Exercise aim:
Determine how many lines in the listing below contain the word "using", then state that number by itself.

Dataset content:
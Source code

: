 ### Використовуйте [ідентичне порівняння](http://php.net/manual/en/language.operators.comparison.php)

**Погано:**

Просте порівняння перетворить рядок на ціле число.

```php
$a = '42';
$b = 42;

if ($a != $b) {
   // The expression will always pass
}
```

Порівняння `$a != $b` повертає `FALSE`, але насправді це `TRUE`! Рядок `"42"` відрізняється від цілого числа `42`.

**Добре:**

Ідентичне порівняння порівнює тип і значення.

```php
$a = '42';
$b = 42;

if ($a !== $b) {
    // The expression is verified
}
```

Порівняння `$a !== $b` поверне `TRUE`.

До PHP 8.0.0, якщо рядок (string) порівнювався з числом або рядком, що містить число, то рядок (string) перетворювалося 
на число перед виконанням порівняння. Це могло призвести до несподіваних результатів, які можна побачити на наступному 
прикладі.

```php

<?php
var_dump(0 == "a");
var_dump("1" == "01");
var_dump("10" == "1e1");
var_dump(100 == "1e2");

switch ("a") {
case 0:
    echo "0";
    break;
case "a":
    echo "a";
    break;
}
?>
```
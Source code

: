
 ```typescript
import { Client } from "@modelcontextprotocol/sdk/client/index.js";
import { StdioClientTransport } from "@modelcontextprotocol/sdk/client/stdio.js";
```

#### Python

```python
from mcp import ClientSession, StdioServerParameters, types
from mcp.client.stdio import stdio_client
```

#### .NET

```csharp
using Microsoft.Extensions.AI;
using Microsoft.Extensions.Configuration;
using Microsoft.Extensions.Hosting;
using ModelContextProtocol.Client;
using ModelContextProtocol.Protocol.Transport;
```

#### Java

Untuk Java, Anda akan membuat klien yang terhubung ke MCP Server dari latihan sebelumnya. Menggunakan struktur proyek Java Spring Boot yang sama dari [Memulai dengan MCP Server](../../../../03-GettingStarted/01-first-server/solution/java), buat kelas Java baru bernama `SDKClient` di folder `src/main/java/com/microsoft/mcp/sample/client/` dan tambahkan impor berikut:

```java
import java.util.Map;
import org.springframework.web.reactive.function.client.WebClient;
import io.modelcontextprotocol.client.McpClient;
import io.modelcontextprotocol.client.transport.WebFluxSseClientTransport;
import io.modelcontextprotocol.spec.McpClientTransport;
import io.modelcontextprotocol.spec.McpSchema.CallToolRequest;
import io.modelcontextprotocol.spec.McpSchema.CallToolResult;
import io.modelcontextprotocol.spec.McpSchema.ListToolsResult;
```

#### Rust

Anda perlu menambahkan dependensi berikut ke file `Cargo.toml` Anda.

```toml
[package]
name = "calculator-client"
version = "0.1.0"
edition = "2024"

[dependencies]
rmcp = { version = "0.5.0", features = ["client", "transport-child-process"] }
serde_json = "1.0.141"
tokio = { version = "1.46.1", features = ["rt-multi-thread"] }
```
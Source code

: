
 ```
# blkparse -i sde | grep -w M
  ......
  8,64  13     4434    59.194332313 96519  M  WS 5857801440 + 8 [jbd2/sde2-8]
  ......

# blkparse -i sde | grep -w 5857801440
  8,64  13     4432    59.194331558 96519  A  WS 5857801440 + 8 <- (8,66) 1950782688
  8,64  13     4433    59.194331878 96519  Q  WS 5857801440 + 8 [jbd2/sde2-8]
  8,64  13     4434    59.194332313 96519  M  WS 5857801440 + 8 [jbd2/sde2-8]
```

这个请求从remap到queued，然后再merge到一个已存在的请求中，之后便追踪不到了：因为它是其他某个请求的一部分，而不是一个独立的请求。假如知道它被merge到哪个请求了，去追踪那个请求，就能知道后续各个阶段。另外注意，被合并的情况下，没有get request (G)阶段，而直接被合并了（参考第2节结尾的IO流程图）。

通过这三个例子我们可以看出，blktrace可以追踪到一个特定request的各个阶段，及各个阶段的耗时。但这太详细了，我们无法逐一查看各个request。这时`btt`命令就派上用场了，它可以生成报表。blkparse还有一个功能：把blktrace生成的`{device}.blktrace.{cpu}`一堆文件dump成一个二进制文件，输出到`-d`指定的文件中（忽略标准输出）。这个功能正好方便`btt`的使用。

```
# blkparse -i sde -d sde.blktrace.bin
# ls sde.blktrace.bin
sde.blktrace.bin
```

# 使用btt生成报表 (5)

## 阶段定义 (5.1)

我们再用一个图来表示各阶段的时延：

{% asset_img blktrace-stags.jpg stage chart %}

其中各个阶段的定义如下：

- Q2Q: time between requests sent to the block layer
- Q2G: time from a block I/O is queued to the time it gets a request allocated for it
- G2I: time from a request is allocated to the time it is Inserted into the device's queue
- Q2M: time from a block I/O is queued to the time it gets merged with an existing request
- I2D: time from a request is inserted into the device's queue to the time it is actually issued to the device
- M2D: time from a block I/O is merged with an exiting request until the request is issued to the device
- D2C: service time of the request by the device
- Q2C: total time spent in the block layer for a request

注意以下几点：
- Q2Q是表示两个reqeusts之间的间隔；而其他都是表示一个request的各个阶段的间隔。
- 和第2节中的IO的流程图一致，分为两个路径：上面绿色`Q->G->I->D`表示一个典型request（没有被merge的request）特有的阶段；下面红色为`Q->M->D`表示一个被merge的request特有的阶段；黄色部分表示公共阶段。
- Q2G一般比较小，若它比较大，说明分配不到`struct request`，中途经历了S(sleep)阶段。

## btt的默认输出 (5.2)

Output for this exercise:
5